§ Data for review:
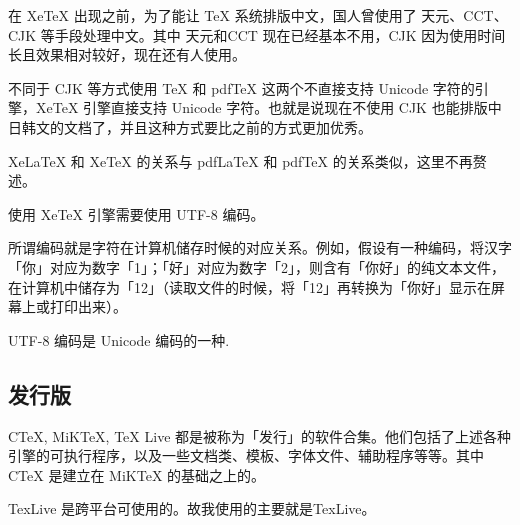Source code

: \documentclass[UTF8]{book}
\begin{document}
{{在 XeTeX 出现之前，为了能让 TeX 系统排版中文，国人曾使用了 天元、CCT、CJK 等手段处理中文。其中 天元和CCT 现在已经基本不用，CJK 因为使用时间长且效果相对较好，现在还有人使用。

不同于 CJK 等方式使用 TeX 和 pdfTeX 这两个不直接支持 Unicode 字符的引擎，XeTeX 引擎直接支持 Unicode 字符。也就是说现在不使用 CJK 也能排版中日韩文的文档了，并且这种方式要比之前的方式更加优秀。

XeLaTeX 和 XeTeX 的关系与 pdfLaTeX 和 pdfTeX 的关系类似，这里不再赘述。

使用 XeTeX 引擎需要使用 UTF-8 编码。

所谓编码就是字符在计算机储存时候的对应关系。例如，假设有一种编码，将汉字「你」对应为数字「1」；「好」对应为数字「2」，则含有「你好」的纯文本文件，在计算机中储存为「12」（读取文件的时候，将「12」再转换为「你好」显示在屏幕上或打印出来）。

UTF-8 编码是 Unicode 编码的一种.
	}
	
	\subsection{发行版}
	CTeX, MiKTeX, TeX Live 都是被称为「发行」的软件合集。他们包括了上述各种引擎的可执行程序，以及一些文档类、模板、字体文件、辅助程序等等。其中 CTeX 是建立在 MiKTeX 的基础之上的。
	
	TexLive 是跨平台可使用的。故我使用的主要就是TexLive。
}
\vspace*{4em}
\end{document}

§ Your goal: In the records above, retype exactly the lines from the one with "TexLive 是跨平台可使用的。故我使用的主要就是TexLive。" through the last one.

§ Expected answer:
	TexLive 是跨平台可使用的。故我使用的主要就是TexLive。
}
\vspace*{4em}
\end{document}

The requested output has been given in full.